Le schéma urbain n’est pas l’unique objet d’attention des chercheurs. Beaucoup travaillent également sur les matériaux employés dans la construction des bâtiments. De plus en plus d’études sont notamment menées autour du béton autocicatrisant. Composé de gels, de champignons ou de bactéries, ce béton peut anticiper les fissures à venir dans les murs. La maçonnerie étant poreuse, elle peut accueillir des micro-organismes actifs sous la forme d’un spray ou de peintures spéciales. Ces bactéries créeraient ainsi un tissu cicatriciel autour du béton. L’entreprise américaine BamCore s’appuie de son côté sur un matériau ancestral : le bambou. Ses panneaux muraux hybrides, composés d’eucalyptus et de bambou, permettent des fabrications plus durables et plus faciles à assembler que l’ossature bois : de quoi construire des maisons 100% écolos et performantes sur le plan énergétique en deux temps trois mouvements.

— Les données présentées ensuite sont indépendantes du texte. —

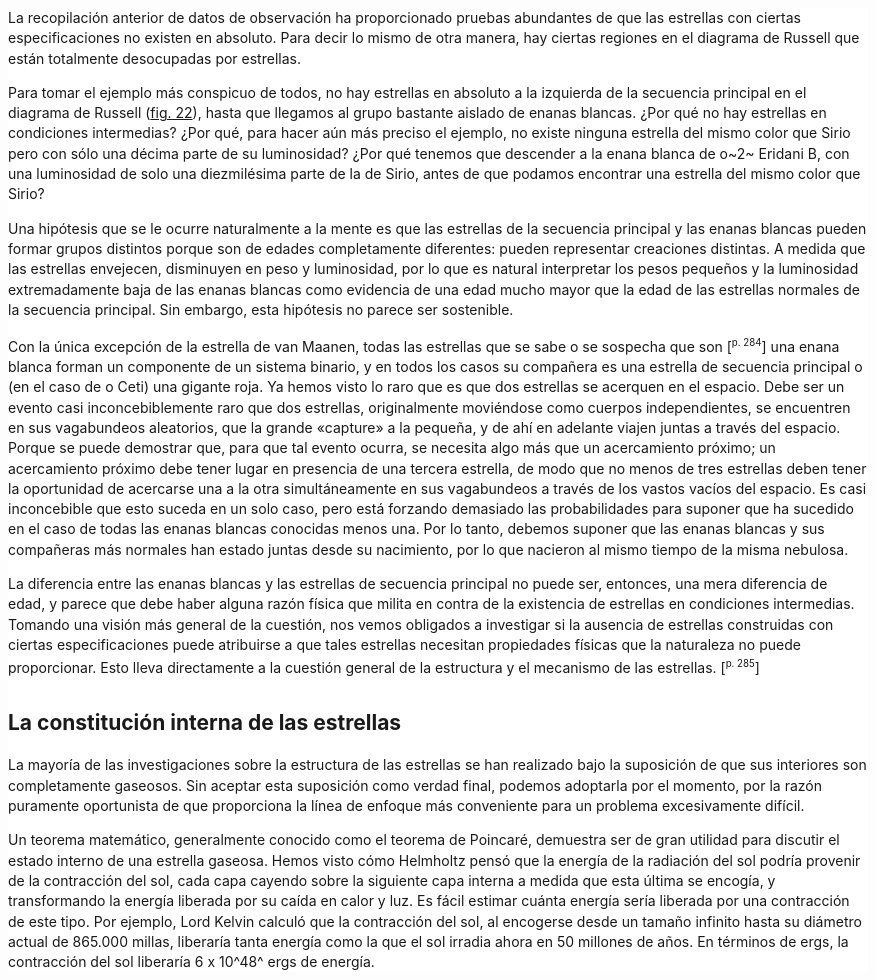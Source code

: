 La recopilación anterior de datos de observación ha proporcionado pruebas abundantes de que las estrellas con ciertas especificaciones no existen en absoluto. Para decir lo mismo de otra manera, hay ciertas regiones en el diagrama de Russell que están totalmente desocupadas por estrellas.

Para tomar el ejemplo más conspicuo de todos, no hay estrellas en absoluto a la izquierda de la secuencia principal en el diagrama de Russell ([fig. 22](#Universe_figure_22)), hasta que llegamos al grupo bastante aislado de enanas blancas. ¿Por qué no hay estrellas en condiciones intermedias? ¿Por qué, para hacer aún más preciso el ejemplo, no existe ninguna estrella del mismo color que Sirio pero con sólo una décima parte de su luminosidad? ¿Por qué tenemos que descender a la enana blanca de &omicron;~2~ Eridani B, con una luminosidad de solo una diezmilésima parte de la de Sirio, antes de que podamos encontrar una estrella del mismo color que Sirio?

Una hipótesis que se le ocurre naturalmente a la mente es que las estrellas de la secuencia principal y las enanas blancas pueden formar grupos distintos porque son de edades completamente diferentes: pueden representar creaciones distintas. A medida que las estrellas envejecen, disminuyen en peso y luminosidad, por lo que es natural interpretar los pesos pequeños y la luminosidad extremadamente baja de las enanas blancas como evidencia de una edad mucho mayor que la edad de las estrellas normales de la secuencia principal. Sin embargo, esta hipótesis no parece ser sostenible.

Con la única excepción de la estrella de van Maanen, todas las estrellas que se sabe o se sospecha que son <span id="p284">[<sup><small>p. 284</small></sup>]</span> una enana blanca forman un componente de un sistema binario, y en todos los casos su compañera es una estrella de secuencia principal o (en el caso de &omicron; Ceti) una gigante roja. Ya hemos visto lo raro que es que dos estrellas se acerquen en el espacio. Debe ser un evento casi inconcebiblemente raro que dos estrellas, originalmente moviéndose como cuerpos independientes, se encuentren en sus vagabundeos aleatorios, que la grande «capture» a la pequeña, y de ahí en adelante viajen juntas a través del espacio. Porque se puede demostrar que, para que tal evento ocurra, se necesita algo más que un acercamiento próximo; un acercamiento próximo debe tener lugar en presencia de una tercera estrella, de modo que no menos de tres estrellas deben tener la oportunidad de acercarse una a la otra simultáneamente en sus vagabundeos a través de los vastos vacíos del espacio. Es casi inconcebible que esto suceda en un solo caso, pero está forzando demasiado las probabilidades para suponer que ha sucedido en el caso de todas las enanas blancas conocidas menos una. Por lo tanto, debemos suponer que las enanas blancas y sus compañeras más normales han estado juntas desde su nacimiento, por lo que nacieron al mismo tiempo de la misma nebulosa.

La diferencia entre las enanas blancas y las estrellas de secuencia principal no puede ser, entonces, una mera diferencia de edad, y parece que debe haber alguna razón física que milita en contra de la existencia de estrellas en condiciones intermedias. Tomando una visión más general de la cuestión, nos vemos obligados a investigar si la ausencia de estrellas construidas con ciertas especificaciones puede atribuirse a que tales estrellas necesitan propiedades físicas que la naturaleza no puede proporcionar. Esto lleva directamente a la cuestión general de la estructura y el mecanismo de las estrellas. <span id="p285">[<sup><small>p. 285</small></sup>]</span>

## La constitución interna de las estrellas

La mayoría de las investigaciones sobre la estructura de las estrellas se han realizado bajo la suposición de que sus interiores son completamente gaseosos. Sin aceptar esta suposición como verdad final, podemos adoptarla por el momento, por la razón puramente oportunista de que proporciona la línea de enfoque más conveniente para un problema excesivamente difícil.

Un teorema matemático, generalmente conocido como el teorema de Poincaré, demuestra ser de gran utilidad para discutir el estado interno de una estrella gaseosa. Hemos visto cómo Helmholtz pensó que la energía de la radiación del sol podría provenir de la contracción del sol, cada capa cayendo sobre la siguiente capa interna a medida que esta última se encogía, y transformando la energía liberada por su caída en calor y luz. Es fácil estimar cuánta energía sería liberada por una contracción de este tipo. Por ejemplo, Lord Kelvin calculó que la contracción del sol, al encogerse desde un tamaño infinito hasta su diámetro actual de 865.000 millas, liberaría tanta energía como la que el sol irradia ahora en 50 millones de años. En términos de ergs, la contracción del sol liberaría 6 x 10^48^ ergs de energía.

Le numérique a évidemment lui aussi un impact sur le secteur de la construction et de l’immobilier en général. La possibilité d’analyser les performances énergétiques en direct d’un bâtiment et de proposer des solutions d’optimisation de son usage grâce à l’intelligence artificielle (IA) est une révolution. La société française Deepki s’appuie d’ailleurs sur ce mécanisme. Enfin, l’impression 3D de biens immobiliers pourrait changer la donne en matière de construction. Le centre d’accueil du village Community First! à Austin, au Texas, a par exemple été imprimé en 3D et construit en 27 heures. De tels biens, confortables, pourraient permettre d’augmenter la construction de logements. Le marché du smart building n’a pas fini de nous surprendre. Selon le cabinet d’étude Grand View Research, il est estimé à 108 milliards de dollars en 2023 et devrait connaître une croissance de 28,5% entre 2024 et 2030 (3).